**Work request:** Using the entries that follow, transcribe only the lines from the line with "likely to change?" to the line with "Golden ratio emerges", both included, exactly as they stand and without pictures.
++++ Task input ++++
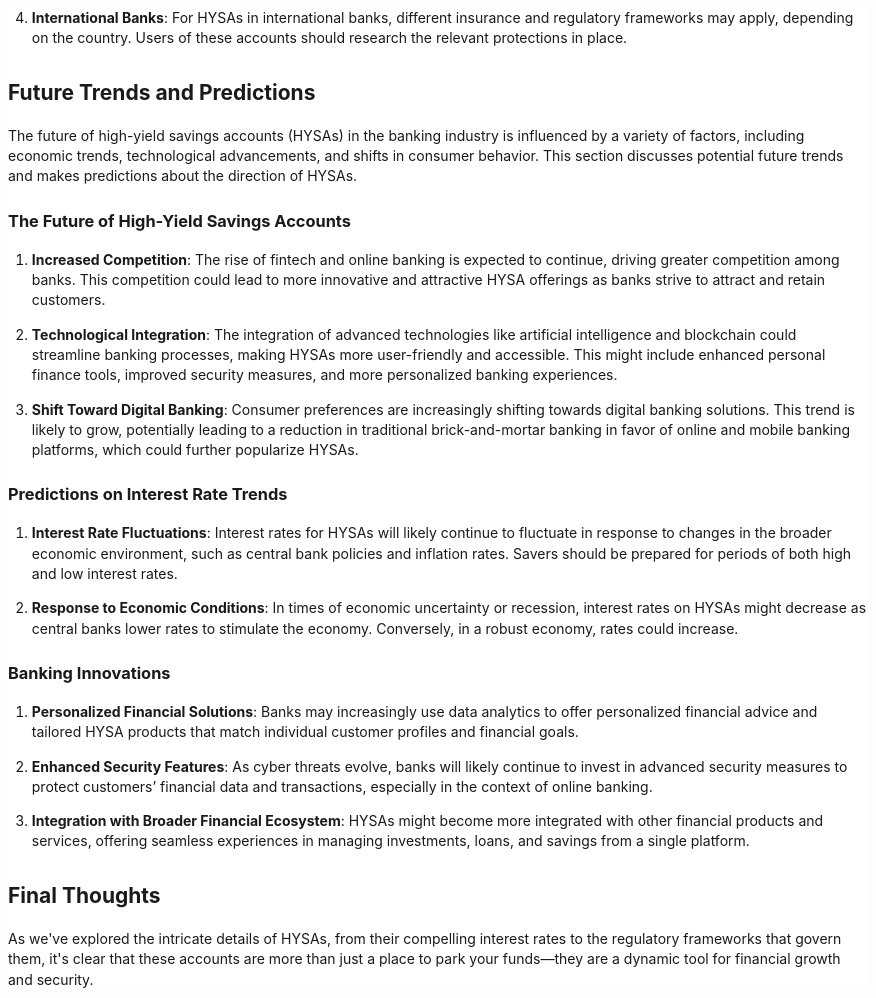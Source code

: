 4. __International Banks__: For HYSAs in international banks, different insurance and regulatory frameworks may apply, depending on the country. Users of these accounts should research the relevant protections in place.

## Future Trends and Predictions

The future of high-yield savings accounts (HYSAs) in the banking industry is influenced by a variety of factors, including economic trends, technological advancements, and shifts in consumer behavior. This section discusses potential future trends and makes predictions about the direction of HYSAs.

### The Future of High-Yield Savings Accounts

1. __Increased Competition__: The rise of fintech and online banking is expected to continue, driving greater competition among banks. This competition could lead to more innovative and attractive HYSA offerings as banks strive to attract and retain customers.

2. __Technological Integration__: The integration of advanced technologies like artificial intelligence and blockchain could streamline banking processes, making HYSAs more user-friendly and accessible. This might include enhanced personal finance tools, improved security measures, and more personalized banking experiences.

3. __Shift Toward Digital Banking__: Consumer preferences are increasingly shifting towards digital banking solutions. This trend is likely to grow, potentially leading to a reduction in traditional brick-and-mortar banking in favor of online and mobile banking platforms, which could further popularize HYSAs.

### Predictions on Interest Rate Trends

1. __Interest Rate Fluctuations__: Interest rates for HYSAs will likely continue to fluctuate in response to changes in the broader economic environment, such as central bank policies and inflation rates. Savers should be prepared for periods of both high and low interest rates.

2. __Response to Economic Conditions__: In times of economic uncertainty or recession, interest rates on HYSAs might decrease as central banks lower rates to stimulate the economy. Conversely, in a robust economy, rates could increase.

### Banking Innovations

1. __Personalized Financial Solutions__: Banks may increasingly use data analytics to offer personalized financial advice and tailored HYSA products that match individual customer profiles and financial goals.

2. __Enhanced Security Features__: As cyber threats evolve, banks will likely continue to invest in advanced security measures to protect customers’ financial data and transactions, especially in the context of online banking.

3. __Integration with Broader Financial Ecosystem__: HYSAs might become more integrated with other financial products and services, offering seamless experiences in managing investments, loans, and savings from a single platform.

## Final Thoughts

As we've explored the intricate details of HYSAs, from their compelling interest rates to the regulatory frameworks that govern them, it's clear that these accounts are more than just a place to park your funds—they are a dynamic tool for financial growth and security.
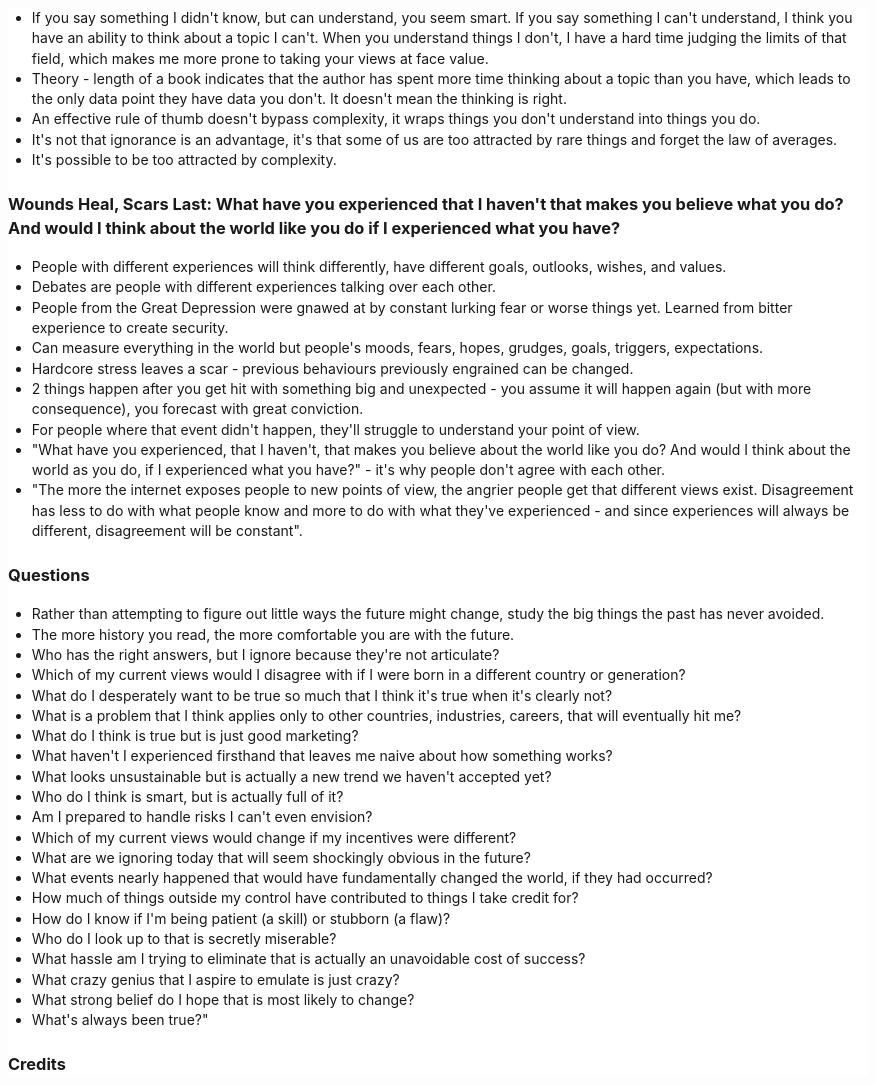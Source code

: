 * If you say something I didn't know, but can understand, you seem smart. If you say something I can't understand, I think you have an ability to think about a topic I can't. When you understand things I don't, I have a hard time judging the limits of that field, which makes me more prone to taking your views at face value.
* Theory - length of a book indicates that the author has spent more time thinking about a topic than you have, which leads to the only data point they have data you don't. It doesn't mean the thinking is right.
* An effective rule of thumb doesn't bypass complexity, it wraps things you don't understand into things you do.
* It's not that ignorance is an advantage, it's that some of us are too attracted by rare things and forget the law of averages.
* It's possible to be too attracted by complexity.

### Wounds Heal, Scars Last: What have you experienced that I haven't that makes you believe what you do? And would I think about the world like you do if I experienced what you have?
* People with different experiences will think differently, have different goals, outlooks, wishes, and values.
* Debates are people with different experiences talking over each other.
* People from the Great Depression were gnawed at by constant lurking fear or worse things yet. Learned from bitter experience to create security.
* Can measure everything in the world but people's moods, fears, hopes, grudges, goals, triggers, expectations.
* Hardcore stress leaves a scar - previous behaviours previously engrained can be changed.
* 2 things happen after you get hit with something big and unexpected - you assume it will happen again (but with more consequence), you forecast with great conviction.
* For people where that event didn't happen, they'll struggle to understand your point of view.
* "What have you experienced, that I haven't, that makes you believe about the world like you do? And would I think about the world as you do, if I experienced what you have?" - it's why people don't agree with each other.
* "The more the internet exposes people to new points of view, the angrier people get that different views exist. Disagreement has less to do with what people know and more to do with what they've experienced - and since experiences will always be different, disagreement will be constant".

### Questions
* Rather than attempting to figure out little ways the future might change, study the big things the past has never avoided.
* The more history you read, the more comfortable you are with the future.
* Who has the right answers, but I ignore because they're not articulate?
* Which of my current views would I disagree with if I were born in a different country or generation?
* What do I desperately want to be true so much that I think it's true when it's clearly not?
* What is a problem that I think applies only to other countries, industries, careers, that will eventually hit me?
* What do I think is true but is just good marketing?
* What haven't I experienced firsthand that leaves me naive about how something works?
* What looks unsustainable but is actually a new trend we haven't accepted yet?
* Who do I think is smart, but is actually full of it?
* Am I prepared to handle risks I can't even envision?
* Which of my current views would change if my incentives were different?
* What are we ignoring today that will seem shockingly obvious in the future?
* What events nearly happened that would have fundamentally changed the world, if they had occurred?
* How much of things outside my control have contributed to things I take credit for?
* How do I know if I'm being patient (a skill) or stubborn (a flaw)?
* Who do I look up to that is secretly miserable?
* What hassle am I trying to eliminate that is actually an unavoidable cost of success?
* What crazy genius that I aspire to emulate is just crazy?
* What strong belief do I hope that is most likely to change?
* What's always been true?"

### Credits
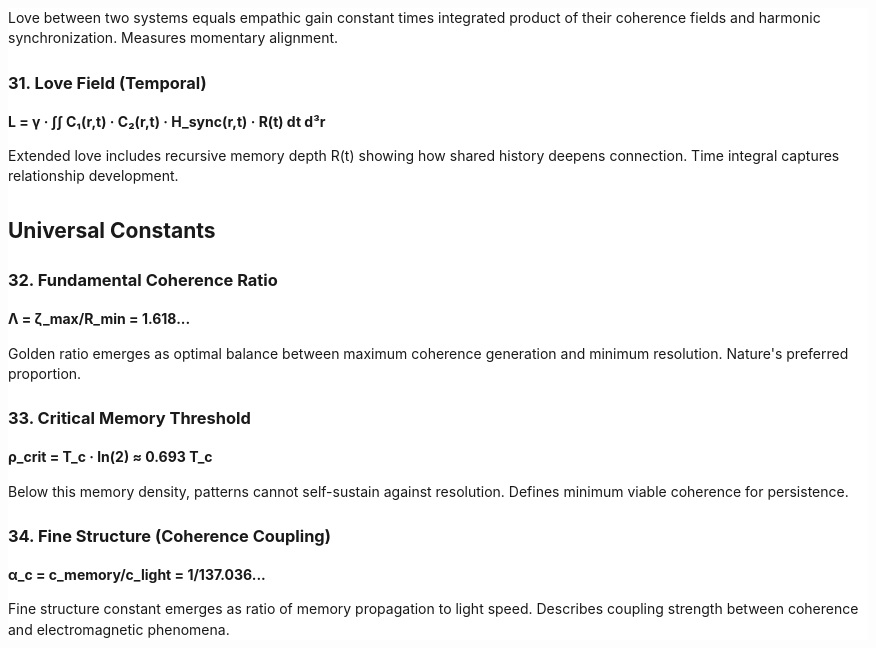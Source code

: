Love between two systems equals empathic gain constant times integrated product of their coherence fields and harmonic synchronization. Measures momentary alignment.

### 31. Love Field (Temporal)
**L = γ · ∫∫ C₁(r,t) · C₂(r,t) · H_sync(r,t) · R(t) dt d³r**

Extended love includes recursive memory depth R(t) showing how shared history deepens connection. Time integral captures relationship development.

## Universal Constants

### 32. Fundamental Coherence Ratio
**Λ = ζ_max/R_min = 1.618...**

Golden ratio emerges as optimal balance between maximum coherence generation and minimum resolution. Nature's preferred proportion.

### 33. Critical Memory Threshold
**ρ_crit = T_c · ln(2) ≈ 0.693 T_c**

Below this memory density, patterns cannot self-sustain against resolution. Defines minimum viable coherence for persistence.

### 34. Fine Structure (Coherence Coupling)
**α_c = c_memory/c_light = 1/137.036...**

Fine structure constant emerges as ratio of memory propagation to light speed. Describes coupling strength between coherence and electromagnetic phenomena.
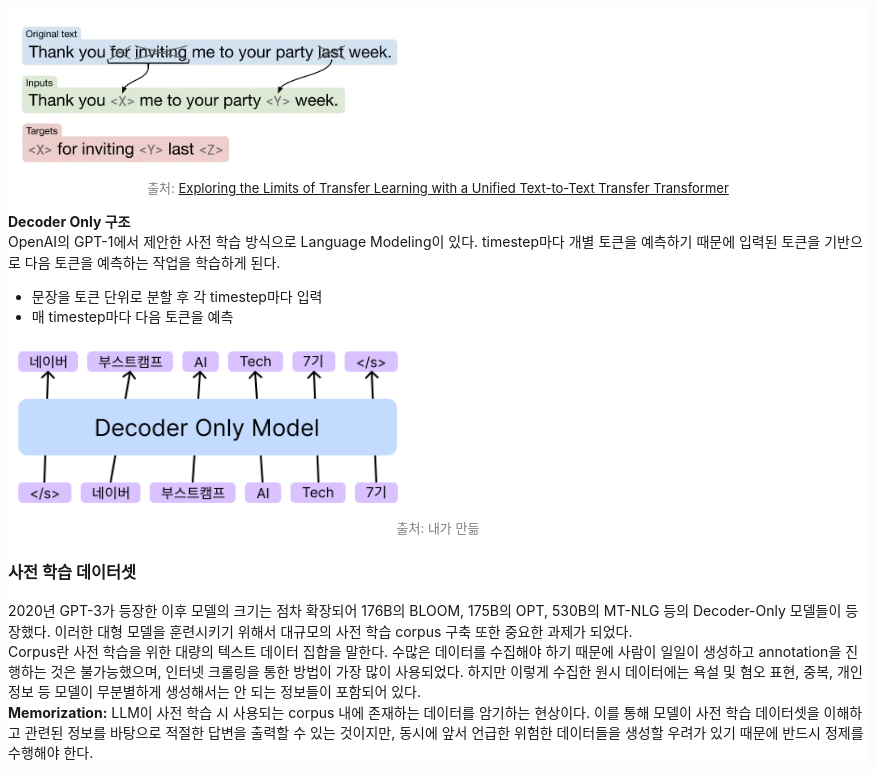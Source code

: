 <img src="../assets/img/w16_span_corruption.jpg" width="400">
<figcaption style="text-align:center; font-size:13px; color:#808080; margin-top:0px">출처: <a href="https://www.jmlr.org/papers/volume21/20-074/20-074.pdf">Exploring the Limits of Transfer Learning with a Unified Text-to-Text Transfer Transformer</a></figcaption>

**Decoder Only 구조**  
OpenAI의 GPT-1에서 제안한 사전 학습 방식으로 Language Modeling이 있다. timestep마다 개별 토큰을 예측하기 때문에 입력된 토큰을 기반으로 다음 토큰을 예측하는 작업을 학습하게 된다.
- 문장을 토큰 단위로 분할 후 각 timestep마다 입력
- 매 timestep마다 다음 토큰을 예측

<img src="../assets/img/w16_language_modeling.png" width="400">
<figcaption style="text-align:center; font-size:13px; color:#808080; margin-top:0px">출처: 내가 만듦</figcaption>

### 사전 학습 데이터셋
2020년 GPT-3가 등장한 이후 모델의 크기는 점차 확장되어 176B의 BLOOM, 175B의 OPT, 530B의 MT-NLG 등의 Decoder-Only 모델들이 등장했다. 이러한 대형 모델을 훈련시키기 위해서 대규모의 사전 학습 corpus 구축 또한 중요한 과제가 되었다.  
Corpus란 사전 학습을 위한 대량의 텍스트 데이터 집합을 말한다. 수많은 데이터를 수집해야 하기 때문에 사람이 일일이 생성하고 annotation을 진행하는 것은 불가능했으며, 인터넷 크롤링을 통한 방법이 가장 많이 사용되었다. 하지만 이렇게 수집한 원시 데이터에는 욕설 및 혐오 표현, 중복, 개인정보 등 모델이 무분별하게 생성해서는 안 되는 정보들이 포함되어 있다.  
**Memorization:** LLM이 사전 학습 시 사용되는 corpus 내에 존재하는 데이터를 암기하는 현상이다. 이를 통해 모델이 사전 학습 데이터셋을 이해하고 관련된 정보를 바탕으로 적절한 답변을 출력할 수 있는 것이지만, 동시에 앞서 언급한 위험한 데이터들을 생성할 우려가 있기 때문에 반드시 정제를 수행해야 한다.  
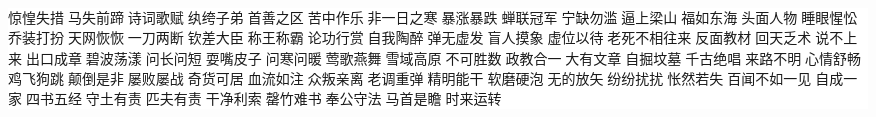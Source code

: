 惊惶失措
马失前蹄
诗词歌赋
纨绔子弟
首善之区
苦中作乐
非一日之寒
暴涨暴跌
蝉联冠军
宁缺勿滥
逼上梁山
福如东海
头面人物
睡眼惺忪
乔装打扮
天网恢恢
一刀两断
钦差大臣
称王称霸
论功行赏
自我陶醉
弹无虚发
盲人摸象
虚位以待
老死不相往来
反面教材
回天乏术
说不上来
出口成章
碧波荡漾
问长问短
耍嘴皮子
问寒问暖
莺歌燕舞
雪域高原
不可胜数
政教合一
大有文章
自掘坟墓
千古绝唱
来路不明
心情舒畅
鸡飞狗跳
颠倒是非
屡败屡战
奇货可居
血流如注
众叛亲离
老调重弹
精明能干
软磨硬泡
无的放矢
纷纷扰扰
怅然若失
百闻不如一见
自成一家
四书五经
守土有责
匹夫有责
干净利索
罄竹难书
奉公守法
马首是瞻
时来运转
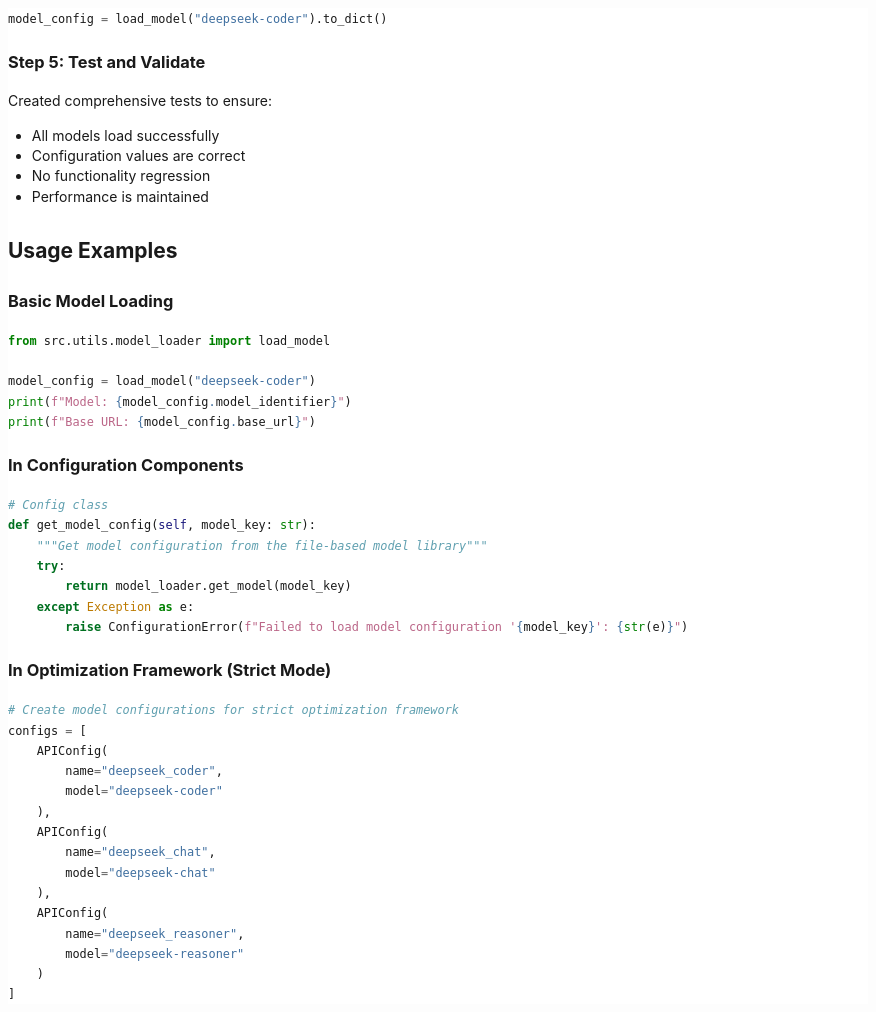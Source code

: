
 ```python
model_config = load_model("deepseek-coder").to_dict()
```

### Step 5: Test and Validate
Created comprehensive tests to ensure:
- All models load successfully
- Configuration values are correct
- No functionality regression
- Performance is maintained

## Usage Examples

### Basic Model Loading
```python
from src.utils.model_loader import load_model

model_config = load_model("deepseek-coder")
print(f"Model: {model_config.model_identifier}")
print(f"Base URL: {model_config.base_url}")
```

### In Configuration Components
```python
# Config class
def get_model_config(self, model_key: str):
    """Get model configuration from the file-based model library"""
    try:
        return model_loader.get_model(model_key)
    except Exception as e:
        raise ConfigurationError(f"Failed to load model configuration '{model_key}': {str(e)}")
```

### In Optimization Framework (Strict Mode)
```python
# Create model configurations for strict optimization framework
configs = [
    APIConfig(
        name="deepseek_coder",
        model="deepseek-coder"
    ),
    APIConfig(
        name="deepseek_chat", 
        model="deepseek-chat"
    ),
    APIConfig(
        name="deepseek_reasoner",
        model="deepseek-reasoner"
    )
]
```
++++
**Response for this exercise:**
* What strong belief do I hope that is most likely to change?
* What's always been true?"

### Credits
Source code

:Love between two systems equals empathic gain constant times integrated product of their coherence fields and harmonic synchronization. Measures momentary alignment.

### 31. Love Field (Temporal)
**L = γ · ∫∫ C₁(r,t) · C₂(r,t) · H_sync(r,t) · R(t) dt d³r**

Extended love includes recursive memory depth R(t) showing how shared history deepens connection. Time integral captures relationship development.

## Universal Constants

### 32. Fundamental Coherence Ratio
**Λ = ζ_max/R_min = 1.618...**

Golden ratio emerges as optimal balance between maximum coherence generation and minimum resolution. Nature's preferred proportion.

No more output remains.